I'm new to Rails, and I'm having major trouble getting will_paginate to work with a nested resource.

I have two models, Statement and Invoice. will_paginate is working on Statement, but I can't get it to work on Invoice. I know I'd doing something silly, but I can't figure it out and the examples I've found on google won't work for me.

statement.rb
class Statement < ActiveRecord::Base
  has_many :invoices

  def self.search(search, page)
    paginate :per_page => 19, :page => page,
      :conditions => ['company like ?', "%#{search}%"],
      :order => 'date_due DESC, company, supplier'
  end
end

statements_controller.rb  <irrelevant code clipped for readability>
def index #taken from the RAILSCAST 51, will_paginate podcast
  @statements = Statement.search(params[:search], params[:page])
end

I call this in the view like so, and it works:
  <%= will_paginate @statements %>

But I can't figure out how to get it to work for Invoices:

invoice.rb
class Invoice < ActiveRecord::Base
  belongs_to :statement

   def self.search(search, page)
     paginate :per_page => 19, :page => page,
       :conditions => ['company like ?', "%#{search}%"],
       :order => 'employee'
  end
end

invoices_controller.rb
class InvoicesController < ApplicationController

  before_filter :find_statement


  #TODO I can't get will_paginate to work w a nested resource
  def index #taken from the RAILSCAST 51, will_paginate podcast
        @invoices = Invoice.search(params[:search], params[:page])
  end

 def find_statement
    @statement_id = params[:statement_id]
    return(redirect_to(statements_url)) unless @statement_id
    @statement = Statement.find(@statement_id)
  end
end

And I try to call it like this: <%= will_paginate (@invoices) %>

The most common error message, as I play with this, is: "The @statements variable appears to be empty. Did you forget to pass the collection object for will_paginate?"
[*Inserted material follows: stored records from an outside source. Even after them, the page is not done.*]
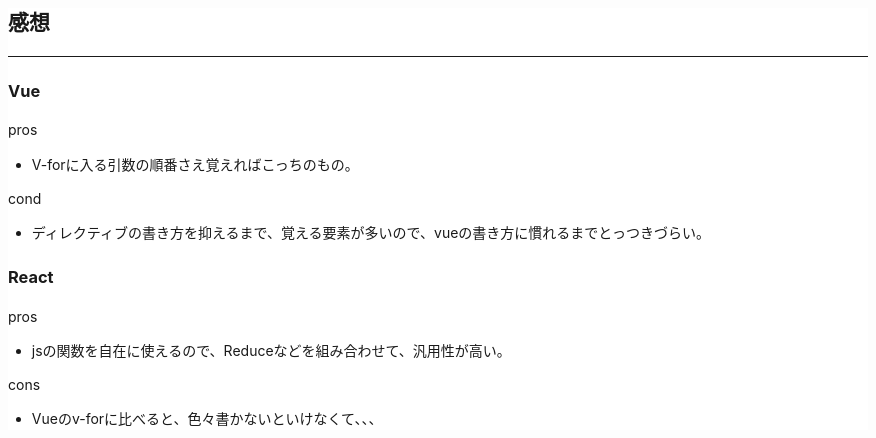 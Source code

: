 ## **感想**

---

### Vue

pros

- V-forに入る引数の順番さえ覚えればこっちのもの。

 cond

- ディレクティブの書き方を抑えるまで、覚える要素が多いので、vueの書き方に慣れるまでとっつきづらい。

### React

pros

- jsの関数を自在に使えるので、Reduceなどを組み合わせて、汎用性が高い。

cons

- Vueのv-forに比べると、色々書かないといけなくて、、、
I don't have a clue what the problem is, or how to fix it. Thanks for any help and guidance!

A: 

Solved -

I moved the invoices pagination into Statement's controller, like this:

def show @statement = Statement.find(params[:id])

 #TODO move the :per_page stuff out to a constant
 @invoices = @statement.invoices.paginate :per_page => 10,
   :page => params[:page],
   :order => 'created_at DESC'


respond_to do |format|
    format.html # show.html.erb
    format.xml  { render :xml => @statement }
  end
end

and call it in the view like this (code trimmed for readability>

<%= will_paginate @invoices %> <%# @statement.invoices.each do |invoice| - shows all invoices with no pagination, use @invoices instead%> <% @invoices.each do |invoice| %>

A: 

Great! Works so well for me. Thank you! Just for the records I have 2 models (unnested) "Categories" & "Products". I the show-view of the category I list the products. Above method works perfectly for that purpose.